Rights and rates: an ongoing battle for freelancers

Tanya Gulliver

The newly formed Canadian Writers Group (CWG) poses an interesting, and potentially viable, solution to the problem of writers’ rates and rights. The CWG is an agency for freelance writers styled much the same as a literary agency, which is being launched by Derek Finkle, former editor of now-defunct Toro magazine.

Ever since I became a member of the Professional Writers Association of Canada (PWAC) in 2004 (I am now president of the association) the issue of rates and rights has been a constant topic of conversation, so I was interested to hear Finkle’s proposal when he spoke to a crowd of about forty people at a Canadian Society for Magazine Editors (CSME) luncheon in Toronto on Nov. 12.

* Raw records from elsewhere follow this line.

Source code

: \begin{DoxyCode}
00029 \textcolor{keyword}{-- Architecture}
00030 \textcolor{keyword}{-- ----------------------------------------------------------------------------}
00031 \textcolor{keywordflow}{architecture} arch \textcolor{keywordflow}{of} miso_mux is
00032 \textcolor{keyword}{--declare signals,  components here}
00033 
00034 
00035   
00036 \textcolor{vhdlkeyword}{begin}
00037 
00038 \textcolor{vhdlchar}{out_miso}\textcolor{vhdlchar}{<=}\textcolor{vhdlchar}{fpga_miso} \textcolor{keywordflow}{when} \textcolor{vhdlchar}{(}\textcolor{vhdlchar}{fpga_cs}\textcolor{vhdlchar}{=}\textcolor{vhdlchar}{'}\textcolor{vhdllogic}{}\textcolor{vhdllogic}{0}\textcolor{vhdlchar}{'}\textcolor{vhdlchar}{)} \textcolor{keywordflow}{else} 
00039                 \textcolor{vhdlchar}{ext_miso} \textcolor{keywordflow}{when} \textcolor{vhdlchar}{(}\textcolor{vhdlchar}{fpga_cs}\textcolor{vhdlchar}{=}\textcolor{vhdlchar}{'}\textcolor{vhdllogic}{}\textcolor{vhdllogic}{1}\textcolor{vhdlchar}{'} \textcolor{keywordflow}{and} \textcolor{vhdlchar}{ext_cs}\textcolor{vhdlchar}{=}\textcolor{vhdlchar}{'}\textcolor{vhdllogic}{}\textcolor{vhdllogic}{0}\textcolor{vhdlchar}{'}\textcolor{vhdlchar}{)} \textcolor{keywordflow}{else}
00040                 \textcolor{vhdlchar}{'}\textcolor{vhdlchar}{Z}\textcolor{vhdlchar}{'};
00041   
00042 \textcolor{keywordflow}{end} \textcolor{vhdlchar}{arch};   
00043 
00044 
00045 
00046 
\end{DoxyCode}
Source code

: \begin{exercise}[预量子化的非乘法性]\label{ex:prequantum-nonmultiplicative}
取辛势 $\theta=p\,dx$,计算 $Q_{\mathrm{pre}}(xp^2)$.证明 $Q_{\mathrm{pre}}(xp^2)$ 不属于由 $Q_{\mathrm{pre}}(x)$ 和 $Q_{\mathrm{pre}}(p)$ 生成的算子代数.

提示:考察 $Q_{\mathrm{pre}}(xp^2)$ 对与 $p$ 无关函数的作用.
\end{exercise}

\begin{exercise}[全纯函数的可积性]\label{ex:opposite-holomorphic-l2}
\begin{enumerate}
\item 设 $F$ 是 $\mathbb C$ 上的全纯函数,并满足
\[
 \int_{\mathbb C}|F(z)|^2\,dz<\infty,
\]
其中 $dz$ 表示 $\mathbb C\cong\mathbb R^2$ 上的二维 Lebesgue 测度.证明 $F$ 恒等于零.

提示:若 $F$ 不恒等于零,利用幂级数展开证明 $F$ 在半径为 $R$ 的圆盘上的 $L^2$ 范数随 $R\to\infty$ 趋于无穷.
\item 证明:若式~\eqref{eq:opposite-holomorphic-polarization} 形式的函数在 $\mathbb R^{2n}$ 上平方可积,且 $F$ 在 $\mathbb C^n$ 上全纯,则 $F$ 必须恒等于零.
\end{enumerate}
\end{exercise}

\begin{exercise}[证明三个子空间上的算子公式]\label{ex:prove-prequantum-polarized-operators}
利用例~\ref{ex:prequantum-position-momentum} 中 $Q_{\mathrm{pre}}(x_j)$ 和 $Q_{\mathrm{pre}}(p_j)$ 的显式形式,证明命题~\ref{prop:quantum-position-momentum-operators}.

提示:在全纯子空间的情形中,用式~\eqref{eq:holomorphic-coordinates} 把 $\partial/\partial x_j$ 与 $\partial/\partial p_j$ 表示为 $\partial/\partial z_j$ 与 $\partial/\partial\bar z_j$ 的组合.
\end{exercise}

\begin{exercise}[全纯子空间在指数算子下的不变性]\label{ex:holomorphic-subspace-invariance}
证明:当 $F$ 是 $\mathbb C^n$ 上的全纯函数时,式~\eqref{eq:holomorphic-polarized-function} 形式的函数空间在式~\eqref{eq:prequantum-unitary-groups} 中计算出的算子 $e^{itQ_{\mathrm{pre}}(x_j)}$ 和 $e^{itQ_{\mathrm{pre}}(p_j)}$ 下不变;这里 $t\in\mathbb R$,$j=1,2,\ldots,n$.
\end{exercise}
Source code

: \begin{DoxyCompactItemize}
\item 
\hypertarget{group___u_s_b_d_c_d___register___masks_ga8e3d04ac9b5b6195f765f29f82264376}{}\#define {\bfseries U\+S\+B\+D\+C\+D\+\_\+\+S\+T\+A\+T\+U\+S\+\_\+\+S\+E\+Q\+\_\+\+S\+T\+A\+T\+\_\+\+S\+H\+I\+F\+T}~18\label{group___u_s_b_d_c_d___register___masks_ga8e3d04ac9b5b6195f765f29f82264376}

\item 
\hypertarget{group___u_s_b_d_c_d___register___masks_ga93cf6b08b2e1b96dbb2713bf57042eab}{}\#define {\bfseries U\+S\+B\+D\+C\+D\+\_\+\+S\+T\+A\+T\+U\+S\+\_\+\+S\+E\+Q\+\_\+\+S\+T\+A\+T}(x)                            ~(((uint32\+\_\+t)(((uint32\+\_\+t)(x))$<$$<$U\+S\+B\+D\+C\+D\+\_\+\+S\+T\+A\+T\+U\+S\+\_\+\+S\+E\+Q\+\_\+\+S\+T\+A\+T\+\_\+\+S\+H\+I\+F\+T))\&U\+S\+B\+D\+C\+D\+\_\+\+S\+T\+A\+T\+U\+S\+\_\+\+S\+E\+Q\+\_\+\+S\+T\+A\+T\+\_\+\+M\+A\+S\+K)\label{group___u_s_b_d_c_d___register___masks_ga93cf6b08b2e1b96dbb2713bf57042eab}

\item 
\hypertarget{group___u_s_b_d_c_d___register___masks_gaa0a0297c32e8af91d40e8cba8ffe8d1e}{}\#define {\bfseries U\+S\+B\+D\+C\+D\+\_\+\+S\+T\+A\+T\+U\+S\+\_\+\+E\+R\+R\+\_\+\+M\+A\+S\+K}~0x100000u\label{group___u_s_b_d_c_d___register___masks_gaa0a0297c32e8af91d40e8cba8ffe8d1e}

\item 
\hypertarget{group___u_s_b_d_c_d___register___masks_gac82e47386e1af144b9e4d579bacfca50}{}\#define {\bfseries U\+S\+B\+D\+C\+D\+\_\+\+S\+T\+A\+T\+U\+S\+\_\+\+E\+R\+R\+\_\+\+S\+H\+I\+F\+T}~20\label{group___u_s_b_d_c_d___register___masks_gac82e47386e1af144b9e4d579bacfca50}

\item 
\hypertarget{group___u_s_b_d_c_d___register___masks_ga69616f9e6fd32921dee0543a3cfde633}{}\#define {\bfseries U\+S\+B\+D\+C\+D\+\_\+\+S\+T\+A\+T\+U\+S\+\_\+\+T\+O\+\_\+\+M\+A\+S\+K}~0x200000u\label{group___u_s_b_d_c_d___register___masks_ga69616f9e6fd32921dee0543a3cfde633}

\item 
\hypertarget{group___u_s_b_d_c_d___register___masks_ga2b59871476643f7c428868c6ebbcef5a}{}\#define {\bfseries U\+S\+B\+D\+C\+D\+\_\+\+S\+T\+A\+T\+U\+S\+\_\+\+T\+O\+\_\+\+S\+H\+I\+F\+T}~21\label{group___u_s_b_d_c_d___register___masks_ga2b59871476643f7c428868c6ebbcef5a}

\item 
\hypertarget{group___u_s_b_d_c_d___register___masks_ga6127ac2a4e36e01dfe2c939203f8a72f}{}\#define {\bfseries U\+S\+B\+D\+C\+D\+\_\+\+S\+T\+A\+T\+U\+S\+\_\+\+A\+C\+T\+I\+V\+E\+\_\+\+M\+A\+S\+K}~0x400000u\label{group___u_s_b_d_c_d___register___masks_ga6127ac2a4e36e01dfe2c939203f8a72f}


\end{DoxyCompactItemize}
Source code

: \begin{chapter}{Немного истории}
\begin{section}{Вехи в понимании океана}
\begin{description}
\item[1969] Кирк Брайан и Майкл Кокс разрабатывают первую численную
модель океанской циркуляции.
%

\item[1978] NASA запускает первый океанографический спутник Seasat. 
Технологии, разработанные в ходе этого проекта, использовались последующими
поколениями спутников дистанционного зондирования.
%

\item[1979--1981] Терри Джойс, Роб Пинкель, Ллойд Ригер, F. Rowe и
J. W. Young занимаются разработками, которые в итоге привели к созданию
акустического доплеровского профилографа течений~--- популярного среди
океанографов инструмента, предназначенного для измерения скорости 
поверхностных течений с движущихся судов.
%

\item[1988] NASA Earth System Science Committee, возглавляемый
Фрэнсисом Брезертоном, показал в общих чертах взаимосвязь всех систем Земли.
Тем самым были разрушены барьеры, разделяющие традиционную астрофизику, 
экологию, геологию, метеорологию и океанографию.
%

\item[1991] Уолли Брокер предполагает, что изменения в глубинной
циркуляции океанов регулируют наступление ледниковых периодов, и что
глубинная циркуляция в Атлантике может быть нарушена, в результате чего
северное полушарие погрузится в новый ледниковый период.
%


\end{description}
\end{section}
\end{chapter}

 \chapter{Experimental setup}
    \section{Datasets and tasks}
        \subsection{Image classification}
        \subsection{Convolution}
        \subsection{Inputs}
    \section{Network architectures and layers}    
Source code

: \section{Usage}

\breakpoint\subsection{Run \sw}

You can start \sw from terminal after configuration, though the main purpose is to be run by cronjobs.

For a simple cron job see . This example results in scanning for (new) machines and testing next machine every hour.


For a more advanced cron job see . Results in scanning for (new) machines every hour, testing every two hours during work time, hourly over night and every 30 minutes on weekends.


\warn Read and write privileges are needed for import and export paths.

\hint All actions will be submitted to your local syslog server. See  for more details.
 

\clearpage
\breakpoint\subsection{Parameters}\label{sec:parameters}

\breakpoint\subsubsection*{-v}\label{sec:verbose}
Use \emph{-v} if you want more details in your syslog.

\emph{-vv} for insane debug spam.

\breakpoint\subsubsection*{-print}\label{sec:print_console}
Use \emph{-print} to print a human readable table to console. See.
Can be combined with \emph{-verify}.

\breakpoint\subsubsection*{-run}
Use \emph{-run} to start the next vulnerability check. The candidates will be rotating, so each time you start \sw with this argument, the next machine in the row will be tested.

The CWG, which is scheduled to open for business in February 2009, will be an agency for writers to help them find work, negotiate fees and determine rights contracts. Finkle says that the idea came to him after listening to Charles Oberdorf’s acceptance speech for the Outstanding Achievement Award at the National Magazine Awards ceremony in June. Oberdorf, a veteran Canadian magazine writer, was lamenting the fact that freelance writers’ rates haven’t changed much in 35 years.

Indeed, PWAC’s Canadian Professional Writers Survey studied the rates of writers in 2005 and found that real earnings, to say nothing of the impact of inflation, had decreased by more than $2000 from 1995. For our members, the lack of ability to make a living doing only magazine writing is part of what prompted us to change the association’s name from Periodical to Professional.

Finkle says Oberdorf’s lament made him think of all the Canadian freelancers he knew who had moved on to US-based magazines, books and teaching positions.  He said  these other career paths can be options for writers, but that he sees them becoming  a “decision made out of necessity”. Finkle says it’s time writers were paid what they are worth and payment increases for writers be taken as seriously as payments owed to printers, paper suppliers and staff.

According to Finkle, the agency will feature a stable of writers and, similar to book publishing agents, will receive a fee for helping a freelance writer negotiate a rate with an editor. Writers, he says, are often not very good at asking for more money, and the use of an agent, and at times legal counsel, should help to increase the payments writers receive.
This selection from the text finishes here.